Zoals de boven geciteerde samenstellingen moospot, grolpot, vetpot, zaagpot… verwijst ook “(ne vieze) mostaardpot: een zonderling, grillig mensch” naar een bepaald kenmerk van een persoon. Dankzij Joos weten we dat de geciteerde toenaam “muisterpot” iemand betreft “die alles doorsnuffelt” en dat mosterpot dus niet van doen heeft met de sterk prikkelende kruiderij.

In die context vermelden we de lichtjes verschillende versie “curieuzeneuzenosterpot” die een stadsgenoot destijds hoorde telkens wanneer zijn moeder er hem op wees dat hij te nieuwsgierig was. De vorm “-nosterpot” kan erop wijzen dat er geen betekenisverband werd aangevoeld met “-mosterdpot” al beschouwen we hem veeleer als een assimilatie waarin van elkaar verschillende medeklinkers worden gelijkgemaakt zoals dat ook gebeurde in Humegem <Hunegem, machiem <machien, laulier <laurier, gerarium <geranium, -neuzemosterpot/neuzenosterpot…

Plastische varianten

Over allerlei andere varianten van “curieuzeneuzemosterpot” staan interessante gegevens te lezen in het “Woordenboek van de Vlaamse dialecten” (Tongeren, 2005. Deel III, Aflevering 4: Karakter, pag. 341-345) van Tineke De Pauw en Magda Devos. Uit de reeks toenamen beginnend met curieus voor nieuwsgierige mannen citeren we curieuze beest, bek, pint en curieuzepot en verder nieuwsgierige neus, nieuwsgierige tap, nieuwsscheet, snof, snuf, snuffelgat, snuffelkloot, snuffelpot, snuifneus, tongpeller… Ook voor de vrouwen zijn er veel plastische bijnamen die beginnen met curieus/curieuse: ding, wijf, bet(te), fiete, gisp, klink, kont, liezebet, teef, teut, tink, trien… In de reeks toenamen beginnend met nieuwsgierig(e) vonden we aagje, ding, wijf, bet, taart en teef. Naast snuffelkert is er ook nog snuffelkont…
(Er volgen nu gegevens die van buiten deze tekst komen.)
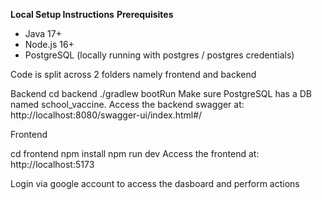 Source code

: **Local Setup Instructions**
**Prerequisites**
- Java 17+
- Node.js 16+
- PostgreSQL (locally running with postgres / postgres credentials)

Code is split across 2 folders namely frontend and backend

Backend
cd backend
./gradlew bootRun
Make sure PostgreSQL has a DB named school_vaccine.
Access the backend swagger at: http://localhost:8080/swagger-ui/index.html#/

Frontend

cd frontend
npm install
npm run dev
Access the frontend at: http://localhost:5173

Login via google account to access the dasboard and perform actions
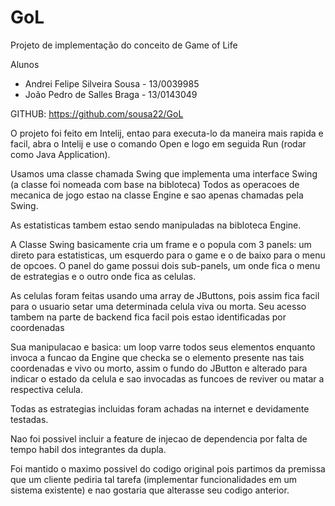 # GoL
Projeto de implementação do conceito de Game of Life

Alunos
- Andrei Felipe Silveira Sousa - 13/0039985
- João Pedro de Salles Braga  - 13/0143049 

GITHUB: https://github.com/sousa22/GoL


O projeto foi feito em Intelij, entao para executa-lo da maneira mais rapida e facil, 
abra o Intelij e use o comando Open e logo em seguida Run (rodar como Java Application).

Usamos uma classe chamada Swing que implementa uma interface Swing (a classe foi nomeada com base na bibloteca)
Todos as operacoes de mecanica de jogo estao na classe Engine e sao apenas chamadas pela Swing.

As estatisticas tambem estao sendo manipuladas na bibloteca Engine.

A Classe Swing basicamente cria um frame e o popula com 3 panels: um direto para estatisticas, um esquerdo
para o game e o de baixo para o menu de opcoes.
O panel do game possui dois sub-panels, um onde fica o menu de estrategias e o outro onde fica as celulas.

As celulas foram feitas usando uma array de JButtons, pois assim fica facil para o usuario setar uma
determinada celula viva ou morta. Seu acesso tambem na parte de backend fica facil pois estao identificadas
por coordenadas
  
Sua manipulacao e basica: um loop varre todos seus elementos enquanto invoca a funcao da Engine que
checka se o elemento presente nas tais coordenadas e vivo ou morto, assim o fundo do JButton e alterado
para indicar o estado da celula e sao invocadas as funcoes de reviver ou matar a respectiva celula.
 
Todas as estrategias incluidas foram achadas na internet e devidamente testadas.

Nao foi possivel incluir a feature de injecao de dependencia por falta de tempo habil dos integrantes da dupla.

Foi mantido o maximo possivel do codigo original pois partimos da premissa que um cliente pediria tal tarefa
(implementar funcionalidades em um sistema existente) e nao gostaria que alterasse seu codigo anterior.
In van Dale troffen we nog een plastische, schertsende krachtterm aan: sapperdemallemosterdpot. We twijfelen er geen ogenblik aan dat ook aan die samenstelling een reeks taalkundige beschouwingen kan worden gewijd.

Op internet ten slotte troffen we toevallig een adres aan met de naam “curieuzeneuzemosterdpot”. Het loont de moeite te lezen en te bekijken wat dit brengt.